What you need to do: Search the records for the word "Oceania" and copy every line in which it occurs.

Extracted material:
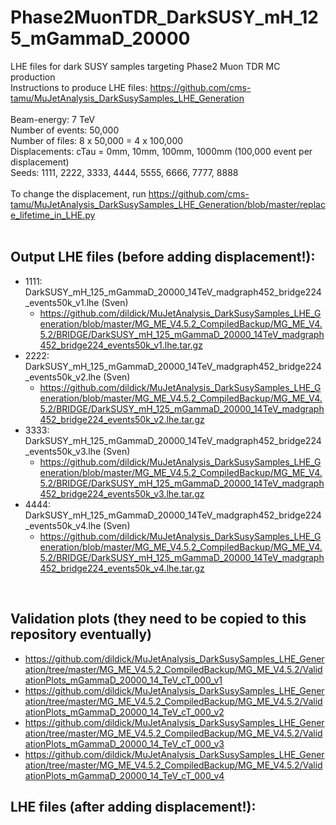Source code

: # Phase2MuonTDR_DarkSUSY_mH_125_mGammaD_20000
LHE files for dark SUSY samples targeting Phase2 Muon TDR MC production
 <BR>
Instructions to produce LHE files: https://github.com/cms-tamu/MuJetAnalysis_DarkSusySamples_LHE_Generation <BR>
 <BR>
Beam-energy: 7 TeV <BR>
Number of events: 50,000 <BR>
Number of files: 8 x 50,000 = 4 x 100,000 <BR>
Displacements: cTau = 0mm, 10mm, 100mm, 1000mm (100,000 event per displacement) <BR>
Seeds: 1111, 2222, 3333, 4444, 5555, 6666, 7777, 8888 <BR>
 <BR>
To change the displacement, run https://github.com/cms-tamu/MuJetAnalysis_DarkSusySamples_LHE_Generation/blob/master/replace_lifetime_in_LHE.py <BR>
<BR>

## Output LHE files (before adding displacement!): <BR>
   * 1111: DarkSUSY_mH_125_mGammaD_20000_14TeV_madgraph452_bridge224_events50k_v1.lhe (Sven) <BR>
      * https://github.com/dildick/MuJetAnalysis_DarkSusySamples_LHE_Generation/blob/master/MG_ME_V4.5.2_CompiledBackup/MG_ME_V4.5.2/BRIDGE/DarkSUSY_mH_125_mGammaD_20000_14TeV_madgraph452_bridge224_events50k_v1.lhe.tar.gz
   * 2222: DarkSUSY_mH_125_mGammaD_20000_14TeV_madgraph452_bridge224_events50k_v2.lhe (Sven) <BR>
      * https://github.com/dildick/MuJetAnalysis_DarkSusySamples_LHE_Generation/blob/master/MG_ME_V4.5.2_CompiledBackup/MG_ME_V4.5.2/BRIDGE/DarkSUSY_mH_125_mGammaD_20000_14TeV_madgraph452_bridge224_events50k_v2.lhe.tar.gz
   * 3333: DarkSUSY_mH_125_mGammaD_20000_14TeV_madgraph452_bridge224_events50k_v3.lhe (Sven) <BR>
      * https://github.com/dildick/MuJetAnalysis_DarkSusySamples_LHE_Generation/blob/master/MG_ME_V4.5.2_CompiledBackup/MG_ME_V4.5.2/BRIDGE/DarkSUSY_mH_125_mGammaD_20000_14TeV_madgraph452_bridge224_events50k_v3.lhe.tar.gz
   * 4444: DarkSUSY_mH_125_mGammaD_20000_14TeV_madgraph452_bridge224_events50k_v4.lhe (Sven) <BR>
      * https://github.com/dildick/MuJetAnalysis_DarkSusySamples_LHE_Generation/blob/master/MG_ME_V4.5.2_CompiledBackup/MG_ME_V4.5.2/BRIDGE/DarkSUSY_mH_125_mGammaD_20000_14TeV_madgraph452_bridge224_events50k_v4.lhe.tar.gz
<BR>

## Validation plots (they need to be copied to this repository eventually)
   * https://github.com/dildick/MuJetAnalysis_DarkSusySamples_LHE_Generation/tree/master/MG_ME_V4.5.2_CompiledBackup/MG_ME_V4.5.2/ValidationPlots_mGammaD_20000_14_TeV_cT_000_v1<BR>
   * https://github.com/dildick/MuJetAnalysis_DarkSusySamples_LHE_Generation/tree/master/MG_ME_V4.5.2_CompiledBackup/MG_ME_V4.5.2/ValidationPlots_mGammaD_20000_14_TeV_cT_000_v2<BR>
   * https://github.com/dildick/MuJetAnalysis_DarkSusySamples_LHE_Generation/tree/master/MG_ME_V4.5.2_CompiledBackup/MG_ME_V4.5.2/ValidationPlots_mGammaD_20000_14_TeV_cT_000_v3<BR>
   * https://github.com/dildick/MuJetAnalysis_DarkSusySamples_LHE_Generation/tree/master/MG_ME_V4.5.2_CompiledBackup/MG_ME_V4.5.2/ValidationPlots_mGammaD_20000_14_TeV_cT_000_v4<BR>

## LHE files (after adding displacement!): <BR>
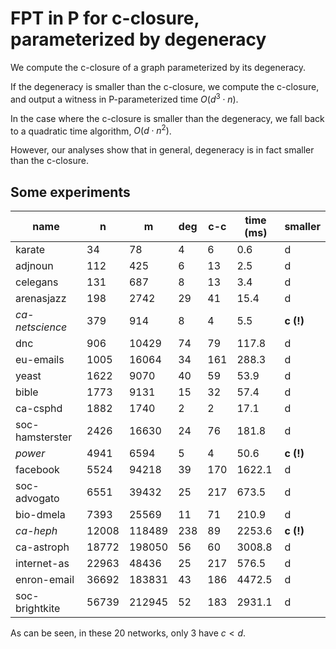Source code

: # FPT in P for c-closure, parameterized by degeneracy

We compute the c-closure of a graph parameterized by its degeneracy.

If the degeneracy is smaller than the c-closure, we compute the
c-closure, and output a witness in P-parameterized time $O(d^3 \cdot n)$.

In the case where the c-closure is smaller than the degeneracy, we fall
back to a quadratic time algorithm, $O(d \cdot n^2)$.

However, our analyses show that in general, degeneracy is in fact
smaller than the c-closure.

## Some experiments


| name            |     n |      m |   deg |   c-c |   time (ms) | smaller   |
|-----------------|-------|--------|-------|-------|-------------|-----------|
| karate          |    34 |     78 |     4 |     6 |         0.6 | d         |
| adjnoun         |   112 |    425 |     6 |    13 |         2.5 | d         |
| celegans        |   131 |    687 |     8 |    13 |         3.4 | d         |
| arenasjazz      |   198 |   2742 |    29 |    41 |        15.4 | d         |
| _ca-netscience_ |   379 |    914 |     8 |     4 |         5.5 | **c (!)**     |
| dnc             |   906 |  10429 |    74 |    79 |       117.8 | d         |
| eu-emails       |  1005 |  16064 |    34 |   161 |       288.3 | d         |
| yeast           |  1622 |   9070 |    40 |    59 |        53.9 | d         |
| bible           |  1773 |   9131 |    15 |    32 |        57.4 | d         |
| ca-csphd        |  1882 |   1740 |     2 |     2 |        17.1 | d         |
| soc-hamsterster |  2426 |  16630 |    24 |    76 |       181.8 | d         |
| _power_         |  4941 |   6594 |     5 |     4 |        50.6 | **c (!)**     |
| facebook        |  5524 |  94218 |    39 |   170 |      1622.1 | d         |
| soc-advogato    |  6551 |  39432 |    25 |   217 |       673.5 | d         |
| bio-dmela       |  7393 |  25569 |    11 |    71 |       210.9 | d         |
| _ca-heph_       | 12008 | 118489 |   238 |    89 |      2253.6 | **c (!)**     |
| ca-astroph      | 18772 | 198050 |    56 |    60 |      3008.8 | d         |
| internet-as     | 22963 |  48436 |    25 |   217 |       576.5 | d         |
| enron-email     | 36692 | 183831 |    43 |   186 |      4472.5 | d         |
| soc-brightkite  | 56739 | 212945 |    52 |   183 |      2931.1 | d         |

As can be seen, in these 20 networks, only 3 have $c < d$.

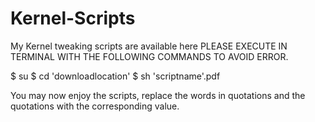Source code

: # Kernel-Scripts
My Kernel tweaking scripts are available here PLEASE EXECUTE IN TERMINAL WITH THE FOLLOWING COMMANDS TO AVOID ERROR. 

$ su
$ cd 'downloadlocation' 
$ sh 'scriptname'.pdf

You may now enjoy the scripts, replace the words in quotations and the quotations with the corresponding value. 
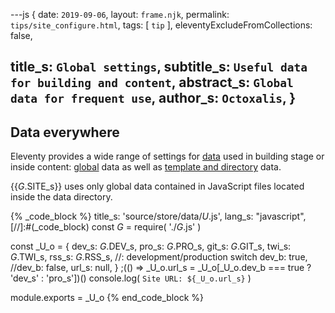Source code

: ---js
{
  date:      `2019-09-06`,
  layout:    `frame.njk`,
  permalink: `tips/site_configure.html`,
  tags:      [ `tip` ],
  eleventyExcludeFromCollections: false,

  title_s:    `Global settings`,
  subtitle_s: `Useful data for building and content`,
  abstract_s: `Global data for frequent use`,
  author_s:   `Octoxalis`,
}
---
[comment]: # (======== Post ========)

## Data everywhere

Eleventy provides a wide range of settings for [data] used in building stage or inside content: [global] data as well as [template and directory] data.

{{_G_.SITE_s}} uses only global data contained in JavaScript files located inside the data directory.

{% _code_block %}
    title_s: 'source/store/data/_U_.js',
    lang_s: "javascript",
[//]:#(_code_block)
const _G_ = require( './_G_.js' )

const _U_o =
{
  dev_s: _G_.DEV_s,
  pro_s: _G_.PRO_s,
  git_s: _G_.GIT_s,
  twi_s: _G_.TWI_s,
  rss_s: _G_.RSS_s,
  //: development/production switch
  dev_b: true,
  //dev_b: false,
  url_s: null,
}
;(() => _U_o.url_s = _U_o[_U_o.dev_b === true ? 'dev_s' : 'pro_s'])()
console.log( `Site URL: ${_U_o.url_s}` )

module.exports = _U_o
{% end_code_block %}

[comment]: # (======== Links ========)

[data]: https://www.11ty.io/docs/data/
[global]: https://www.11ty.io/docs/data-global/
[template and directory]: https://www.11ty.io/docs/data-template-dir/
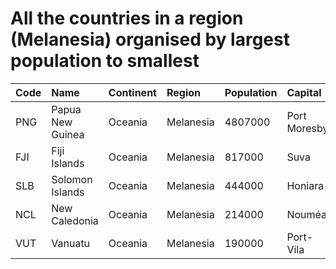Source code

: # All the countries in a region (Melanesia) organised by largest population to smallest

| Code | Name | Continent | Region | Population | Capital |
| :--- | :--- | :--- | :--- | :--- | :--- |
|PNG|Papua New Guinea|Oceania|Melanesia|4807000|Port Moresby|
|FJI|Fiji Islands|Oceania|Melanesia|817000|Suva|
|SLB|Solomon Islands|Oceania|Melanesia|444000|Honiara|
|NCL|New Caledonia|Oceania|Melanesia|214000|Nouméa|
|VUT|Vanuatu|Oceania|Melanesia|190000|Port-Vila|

Worked solution:
|PNG|Papua New Guinea|Oceania|Melanesia|4807000|Port Moresby|
|FJI|Fiji Islands|Oceania|Melanesia|817000|Suva|
|SLB|Solomon Islands|Oceania|Melanesia|444000|Honiara|
|NCL|New Caledonia|Oceania|Melanesia|214000|Nouméa|
|VUT|Vanuatu|Oceania|Melanesia|190000|Port-Vila|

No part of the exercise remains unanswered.